WORK TO COMPLETE
Down to the last line, the material below should be reproduced exactly.

MATERIAL FOR THE TASK
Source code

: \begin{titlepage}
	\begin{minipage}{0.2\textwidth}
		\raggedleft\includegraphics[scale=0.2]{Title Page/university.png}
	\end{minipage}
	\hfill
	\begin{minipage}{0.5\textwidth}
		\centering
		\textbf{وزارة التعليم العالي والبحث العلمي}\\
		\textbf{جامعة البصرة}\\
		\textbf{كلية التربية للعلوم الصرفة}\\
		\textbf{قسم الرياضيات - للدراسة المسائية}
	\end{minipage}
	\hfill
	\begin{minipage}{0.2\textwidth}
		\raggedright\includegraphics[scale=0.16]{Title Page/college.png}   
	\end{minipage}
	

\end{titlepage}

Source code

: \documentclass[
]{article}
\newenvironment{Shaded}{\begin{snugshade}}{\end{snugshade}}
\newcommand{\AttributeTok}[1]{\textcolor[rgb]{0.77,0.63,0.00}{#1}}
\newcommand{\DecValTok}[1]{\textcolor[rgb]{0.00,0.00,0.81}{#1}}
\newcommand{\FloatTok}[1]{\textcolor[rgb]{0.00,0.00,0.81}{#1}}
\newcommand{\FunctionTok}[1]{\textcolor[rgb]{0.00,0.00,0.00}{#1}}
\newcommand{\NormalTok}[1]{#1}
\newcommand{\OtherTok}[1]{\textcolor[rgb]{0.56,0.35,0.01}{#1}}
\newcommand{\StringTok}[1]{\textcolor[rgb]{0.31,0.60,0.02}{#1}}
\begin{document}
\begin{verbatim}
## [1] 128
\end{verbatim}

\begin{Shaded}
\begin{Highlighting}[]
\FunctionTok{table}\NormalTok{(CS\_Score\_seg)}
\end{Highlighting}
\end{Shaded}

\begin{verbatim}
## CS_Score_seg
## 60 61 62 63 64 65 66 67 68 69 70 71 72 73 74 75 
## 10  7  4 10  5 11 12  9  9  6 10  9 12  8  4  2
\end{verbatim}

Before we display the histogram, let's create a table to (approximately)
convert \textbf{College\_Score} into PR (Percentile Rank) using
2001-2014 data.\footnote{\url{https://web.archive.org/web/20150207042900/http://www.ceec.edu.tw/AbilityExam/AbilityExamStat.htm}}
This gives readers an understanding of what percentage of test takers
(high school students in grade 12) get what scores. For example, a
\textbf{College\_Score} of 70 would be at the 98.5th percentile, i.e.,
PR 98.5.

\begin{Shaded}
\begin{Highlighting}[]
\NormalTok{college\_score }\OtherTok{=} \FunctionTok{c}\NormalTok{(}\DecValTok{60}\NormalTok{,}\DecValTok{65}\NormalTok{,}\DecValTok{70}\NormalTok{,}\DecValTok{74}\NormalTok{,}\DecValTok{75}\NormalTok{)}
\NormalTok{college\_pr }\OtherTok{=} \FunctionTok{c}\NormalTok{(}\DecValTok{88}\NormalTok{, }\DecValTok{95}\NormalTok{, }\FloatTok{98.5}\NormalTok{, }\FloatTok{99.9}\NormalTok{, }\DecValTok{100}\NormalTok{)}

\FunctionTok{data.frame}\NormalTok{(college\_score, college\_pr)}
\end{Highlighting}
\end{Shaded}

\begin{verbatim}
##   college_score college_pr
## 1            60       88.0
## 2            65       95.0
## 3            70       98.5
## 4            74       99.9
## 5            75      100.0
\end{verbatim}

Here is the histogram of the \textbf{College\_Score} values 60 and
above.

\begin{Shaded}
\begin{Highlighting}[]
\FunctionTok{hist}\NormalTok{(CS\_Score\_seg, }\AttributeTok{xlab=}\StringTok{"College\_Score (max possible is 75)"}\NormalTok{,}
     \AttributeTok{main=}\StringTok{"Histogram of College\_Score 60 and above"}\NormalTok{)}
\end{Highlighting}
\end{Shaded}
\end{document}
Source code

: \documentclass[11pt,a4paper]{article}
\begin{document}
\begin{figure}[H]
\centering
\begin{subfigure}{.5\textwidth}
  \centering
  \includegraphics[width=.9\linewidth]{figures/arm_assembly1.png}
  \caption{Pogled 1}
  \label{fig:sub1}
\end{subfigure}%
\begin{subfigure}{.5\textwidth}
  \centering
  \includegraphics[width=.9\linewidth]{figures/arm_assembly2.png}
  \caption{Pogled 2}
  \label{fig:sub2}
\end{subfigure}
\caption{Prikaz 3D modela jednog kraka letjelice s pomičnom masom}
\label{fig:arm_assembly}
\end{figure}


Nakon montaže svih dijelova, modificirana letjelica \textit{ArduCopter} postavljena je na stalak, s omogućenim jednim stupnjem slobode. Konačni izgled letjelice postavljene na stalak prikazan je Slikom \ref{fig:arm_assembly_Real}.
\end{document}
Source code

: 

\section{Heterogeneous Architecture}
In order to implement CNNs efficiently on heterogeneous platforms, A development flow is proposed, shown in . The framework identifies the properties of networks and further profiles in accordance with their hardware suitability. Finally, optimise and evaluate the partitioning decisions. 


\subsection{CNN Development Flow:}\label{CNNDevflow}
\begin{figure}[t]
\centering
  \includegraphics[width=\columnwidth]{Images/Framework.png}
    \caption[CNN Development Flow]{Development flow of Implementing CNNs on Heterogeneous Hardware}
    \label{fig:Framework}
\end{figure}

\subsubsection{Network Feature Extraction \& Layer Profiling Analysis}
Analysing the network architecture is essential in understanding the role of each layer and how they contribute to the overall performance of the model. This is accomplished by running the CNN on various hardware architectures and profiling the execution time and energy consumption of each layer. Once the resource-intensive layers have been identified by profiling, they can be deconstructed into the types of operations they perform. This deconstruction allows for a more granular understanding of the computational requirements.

RESPONSE
Source code

: \begin{titlepage}
	\begin{minipage}{0.2\textwidth}
		\raggedleft\includegraphics[scale=0.2]{Title Page/university.png}
	\end{minipage}
	\hfill
	\begin{minipage}{0.5\textwidth}
		\centering
		\textbf{وزارة التعليم العالي والبحث العلمي}\\
		\textbf{جامعة البصرة}\\
		\textbf{كلية التربية للعلوم الصرفة}\\
		\textbf{قسم الرياضيات - للدراسة المسائية}
	\end{minipage}
	\hfill
	\begin{minipage}{0.2\textwidth}
		\raggedright\includegraphics[scale=0.16]{Title Page/college.png}   
	\end{minipage}
	

\end{titlepage}

Source code

: \documentclass[
]{article}
\newenvironment{Shaded}{\begin{snugshade}}{\end{snugshade}}
\newcommand{\AttributeTok}[1]{\textcolor[rgb]{0.77,0.63,0.00}{#1}}
\newcommand{\DecValTok}[1]{\textcolor[rgb]{0.00,0.00,0.81}{#1}}
\newcommand{\FloatTok}[1]{\textcolor[rgb]{0.00,0.00,0.81}{#1}}
\newcommand{\FunctionTok}[1]{\textcolor[rgb]{0.00,0.00,0.00}{#1}}
\newcommand{\NormalTok}[1]{#1}
\newcommand{\OtherTok}[1]{\textcolor[rgb]{0.56,0.35,0.01}{#1}}
\newcommand{\StringTok}[1]{\textcolor[rgb]{0.31,0.60,0.02}{#1}}
\begin{document}
\begin{verbatim}
## [1] 128
\end{verbatim}

\begin{Shaded}
\begin{Highlighting}[]
\FunctionTok{table}\NormalTok{(CS\_Score\_seg)}
\end{Highlighting}
\end{Shaded}

\begin{verbatim}
## CS_Score_seg
## 60 61 62 63 64 65 66 67 68 69 70 71 72 73 74 75 
## 10  7  4 10  5 11 12  9  9  6 10  9 12  8  4  2
\end{verbatim}

Before we display the histogram, let's create a table to (approximately)
convert \textbf{College\_Score} into PR (Percentile Rank) using
2001-2014 data.\footnote{\url{https://web.archive.org/web/20150207042900/http://www.ceec.edu.tw/AbilityExam/AbilityExamStat.htm}}
This gives readers an understanding of what percentage of test takers
(high school students in grade 12) get what scores. For example, a
\textbf{College\_Score} of 70 would be at the 98.5th percentile, i.e.,
PR 98.5.

\begin{Shaded}
\begin{Highlighting}[]
\NormalTok{college\_score }\OtherTok{=} \FunctionTok{c}\NormalTok{(}\DecValTok{60}\NormalTok{,}\DecValTok{65}\NormalTok{,}\DecValTok{70}\NormalTok{,}\DecValTok{74}\NormalTok{,}\DecValTok{75}\NormalTok{)}
\NormalTok{college\_pr }\OtherTok{=} \FunctionTok{c}\NormalTok{(}\DecValTok{88}\NormalTok{, }\DecValTok{95}\NormalTok{, }\FloatTok{98.5}\NormalTok{, }\FloatTok{99.9}\NormalTok{, }\DecValTok{100}\NormalTok{)}

\FunctionTok{data.frame}\NormalTok{(college\_score, college\_pr)}
\end{Highlighting}
\end{Shaded}

\begin{verbatim}
##   college_score college_pr
## 1            60       88.0
## 2            65       95.0
## 3            70       98.5
## 4            74       99.9
## 5            75      100.0
\end{verbatim}

Here is the histogram of the \textbf{College\_Score} values 60 and
above.

\begin{Shaded}
\begin{Highlighting}[]
\FunctionTok{hist}\NormalTok{(CS\_Score\_seg, }\AttributeTok{xlab=}\StringTok{"College\_Score (max possible is 75)"}\NormalTok{,}
     \AttributeTok{main=}\StringTok{"Histogram of College\_Score 60 and above"}\NormalTok{)}
\end{Highlighting}
\end{Shaded}
\end{document}
Source code

: \documentclass[11pt,a4paper]{article}
\begin{document}
\begin{figure}[H]
\centering
\begin{subfigure}{.5\textwidth}
  \centering
  \includegraphics[width=.9\linewidth]{figures/arm_assembly1.png}
  \caption{Pogled 1}
  \label{fig:sub1}
\end{subfigure}%
\begin{subfigure}{.5\textwidth}
  \centering
  \includegraphics[width=.9\linewidth]{figures/arm_assembly2.png}
  \caption{Pogled 2}
  \label{fig:sub2}
\end{subfigure}
\caption{Prikaz 3D modela jednog kraka letjelice s pomičnom masom}
\label{fig:arm_assembly}
\end{figure}


Nakon montaže svih dijelova, modificirana letjelica \textit{ArduCopter} postavljena je na stalak, s omogućenim jednim stupnjem slobode. Konačni izgled letjelice postavljene na stalak prikazan je Slikom \ref{fig:arm_assembly_Real}.
\end{document}
Source code

: 

\section{Heterogeneous Architecture}
In order to implement CNNs efficiently on heterogeneous platforms, A development flow is proposed, shown in . The framework identifies the properties of networks and further profiles in accordance with their hardware suitability. Finally, optimise and evaluate the partitioning decisions. 


\subsection{CNN Development Flow:}\label{CNNDevflow}
\begin{figure}[t]
\centering
  \includegraphics[width=\columnwidth]{Images/Framework.png}
    \caption[CNN Development Flow]{Development flow of Implementing CNNs on Heterogeneous Hardware}
    \label{fig:Framework}
\end{figure}

\subsubsection{Network Feature Extraction \& Layer Profiling Analysis}
Analysing the network architecture is essential in understanding the role of each layer and how they contribute to the overall performance of the model. This is accomplished by running the CNN on various hardware architectures and profiling the execution time and energy consumption of each layer. Once the resource-intensive layers have been identified by profiling, they can be deconstructed into the types of operations they perform. This deconstruction allows for a more granular understanding of the computational requirements.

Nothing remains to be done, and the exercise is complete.